Stored data:
⁂
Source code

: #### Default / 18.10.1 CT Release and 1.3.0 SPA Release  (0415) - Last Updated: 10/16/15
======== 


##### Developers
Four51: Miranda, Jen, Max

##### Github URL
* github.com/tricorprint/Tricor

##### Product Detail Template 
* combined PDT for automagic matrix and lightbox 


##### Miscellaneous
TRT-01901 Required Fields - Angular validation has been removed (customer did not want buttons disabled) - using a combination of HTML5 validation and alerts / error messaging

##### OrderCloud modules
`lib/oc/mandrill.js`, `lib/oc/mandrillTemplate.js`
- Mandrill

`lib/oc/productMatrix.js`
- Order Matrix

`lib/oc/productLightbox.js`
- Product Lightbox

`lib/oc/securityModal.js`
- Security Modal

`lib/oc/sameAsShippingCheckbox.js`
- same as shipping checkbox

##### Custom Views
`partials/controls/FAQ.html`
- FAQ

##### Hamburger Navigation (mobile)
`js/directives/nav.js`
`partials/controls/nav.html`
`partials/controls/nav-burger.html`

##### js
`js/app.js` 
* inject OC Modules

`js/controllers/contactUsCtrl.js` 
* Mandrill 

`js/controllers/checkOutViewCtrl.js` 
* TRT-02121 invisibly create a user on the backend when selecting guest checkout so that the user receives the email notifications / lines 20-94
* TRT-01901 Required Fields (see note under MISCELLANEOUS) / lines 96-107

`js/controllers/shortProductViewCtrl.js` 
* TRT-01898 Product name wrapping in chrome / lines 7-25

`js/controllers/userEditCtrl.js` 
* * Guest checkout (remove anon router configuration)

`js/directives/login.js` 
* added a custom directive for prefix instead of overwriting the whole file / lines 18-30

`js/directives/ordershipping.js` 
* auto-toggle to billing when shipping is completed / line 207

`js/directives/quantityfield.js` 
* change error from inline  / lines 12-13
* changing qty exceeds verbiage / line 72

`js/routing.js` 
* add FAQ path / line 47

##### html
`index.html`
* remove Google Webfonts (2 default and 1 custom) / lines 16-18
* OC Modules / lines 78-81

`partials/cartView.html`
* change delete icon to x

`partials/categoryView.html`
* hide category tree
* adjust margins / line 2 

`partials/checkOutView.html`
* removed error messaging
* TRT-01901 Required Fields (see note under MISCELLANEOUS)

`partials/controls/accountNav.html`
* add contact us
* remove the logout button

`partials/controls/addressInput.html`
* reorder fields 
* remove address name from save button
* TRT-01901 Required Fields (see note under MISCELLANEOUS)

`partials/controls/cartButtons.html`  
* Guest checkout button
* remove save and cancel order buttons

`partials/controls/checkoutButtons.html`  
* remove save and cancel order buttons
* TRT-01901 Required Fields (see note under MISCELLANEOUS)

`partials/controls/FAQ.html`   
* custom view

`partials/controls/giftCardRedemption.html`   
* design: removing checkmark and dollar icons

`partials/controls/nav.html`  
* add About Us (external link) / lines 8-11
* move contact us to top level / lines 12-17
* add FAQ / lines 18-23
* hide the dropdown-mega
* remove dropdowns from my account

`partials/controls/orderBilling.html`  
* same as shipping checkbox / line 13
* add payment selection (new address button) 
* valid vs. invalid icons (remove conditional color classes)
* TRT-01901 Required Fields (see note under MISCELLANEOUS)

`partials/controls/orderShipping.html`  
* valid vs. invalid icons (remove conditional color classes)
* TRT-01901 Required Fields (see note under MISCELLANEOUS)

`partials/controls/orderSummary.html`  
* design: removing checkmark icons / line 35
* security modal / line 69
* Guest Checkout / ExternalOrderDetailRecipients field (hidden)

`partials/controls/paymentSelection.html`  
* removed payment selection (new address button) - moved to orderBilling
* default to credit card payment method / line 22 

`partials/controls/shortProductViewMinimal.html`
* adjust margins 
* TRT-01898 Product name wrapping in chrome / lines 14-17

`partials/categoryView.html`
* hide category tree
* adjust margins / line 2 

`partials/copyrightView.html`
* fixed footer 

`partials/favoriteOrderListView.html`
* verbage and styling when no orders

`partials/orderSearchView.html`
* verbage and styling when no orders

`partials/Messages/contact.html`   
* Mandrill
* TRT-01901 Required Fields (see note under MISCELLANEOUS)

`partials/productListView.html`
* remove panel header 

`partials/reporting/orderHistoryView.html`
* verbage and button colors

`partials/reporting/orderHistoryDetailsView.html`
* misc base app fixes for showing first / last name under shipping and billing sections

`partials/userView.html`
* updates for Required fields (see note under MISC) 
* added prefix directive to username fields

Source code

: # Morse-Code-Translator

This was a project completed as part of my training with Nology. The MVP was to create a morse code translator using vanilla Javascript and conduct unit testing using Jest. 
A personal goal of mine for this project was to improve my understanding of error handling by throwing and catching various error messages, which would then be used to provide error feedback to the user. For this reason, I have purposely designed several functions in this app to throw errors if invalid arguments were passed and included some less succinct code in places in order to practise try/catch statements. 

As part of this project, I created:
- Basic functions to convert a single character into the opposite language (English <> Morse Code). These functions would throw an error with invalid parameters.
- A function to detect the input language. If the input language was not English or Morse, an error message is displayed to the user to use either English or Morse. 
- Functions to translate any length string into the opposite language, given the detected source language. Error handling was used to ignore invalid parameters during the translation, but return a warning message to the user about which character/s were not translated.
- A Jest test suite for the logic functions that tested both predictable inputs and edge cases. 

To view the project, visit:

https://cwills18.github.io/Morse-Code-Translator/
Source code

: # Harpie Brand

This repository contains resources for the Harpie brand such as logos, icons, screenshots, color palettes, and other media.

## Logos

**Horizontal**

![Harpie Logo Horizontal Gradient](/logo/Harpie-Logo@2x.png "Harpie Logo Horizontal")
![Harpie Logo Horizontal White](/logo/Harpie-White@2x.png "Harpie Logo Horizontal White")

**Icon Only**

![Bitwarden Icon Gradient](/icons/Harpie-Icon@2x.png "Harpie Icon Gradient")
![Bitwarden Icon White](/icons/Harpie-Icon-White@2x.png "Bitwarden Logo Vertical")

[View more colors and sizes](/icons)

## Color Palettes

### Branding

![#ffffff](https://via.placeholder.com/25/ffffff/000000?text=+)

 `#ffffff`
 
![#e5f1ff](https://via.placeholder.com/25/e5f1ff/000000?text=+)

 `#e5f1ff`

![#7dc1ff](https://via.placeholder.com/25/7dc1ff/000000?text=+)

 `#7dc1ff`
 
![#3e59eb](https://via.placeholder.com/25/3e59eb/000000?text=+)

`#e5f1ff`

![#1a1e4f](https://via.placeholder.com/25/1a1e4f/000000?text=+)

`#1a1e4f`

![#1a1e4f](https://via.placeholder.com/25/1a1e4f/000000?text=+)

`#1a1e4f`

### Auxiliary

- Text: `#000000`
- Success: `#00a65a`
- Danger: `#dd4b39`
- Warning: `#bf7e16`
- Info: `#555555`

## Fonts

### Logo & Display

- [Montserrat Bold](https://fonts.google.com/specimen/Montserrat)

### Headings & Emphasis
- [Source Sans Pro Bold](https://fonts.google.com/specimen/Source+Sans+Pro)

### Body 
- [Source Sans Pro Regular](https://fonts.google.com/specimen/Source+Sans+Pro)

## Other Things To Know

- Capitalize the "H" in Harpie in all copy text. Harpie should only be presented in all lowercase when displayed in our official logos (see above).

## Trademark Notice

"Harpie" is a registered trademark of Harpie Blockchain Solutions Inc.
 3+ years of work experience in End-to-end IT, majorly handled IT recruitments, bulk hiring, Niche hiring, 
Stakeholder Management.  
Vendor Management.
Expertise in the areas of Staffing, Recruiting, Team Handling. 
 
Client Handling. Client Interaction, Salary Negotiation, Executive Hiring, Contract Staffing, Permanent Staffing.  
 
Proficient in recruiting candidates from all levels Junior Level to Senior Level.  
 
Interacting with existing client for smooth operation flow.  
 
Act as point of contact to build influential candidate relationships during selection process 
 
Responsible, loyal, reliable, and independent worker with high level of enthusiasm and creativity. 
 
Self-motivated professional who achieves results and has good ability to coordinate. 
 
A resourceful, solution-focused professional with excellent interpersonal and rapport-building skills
⁂
What you give back must be the stretch above, starting at the line with "### Logo & Display" and ending at the line with "- Capitalize the", copied exactly.

### Logo & Display

- [Montserrat Bold](https://fonts.google.com/specimen/Montserrat)

### Headings & Emphasis
- [Source Sans Pro Bold](https://fonts.google.com/specimen/Source+Sans+Pro)

### Body 
- [Source Sans Pro Regular](https://fonts.google.com/specimen/Source+Sans+Pro)

## Other Things To Know

- Capitalize the "H" in Harpie in all copy text. Harpie should only be presented in all lowercase when displayed in our official logos (see above).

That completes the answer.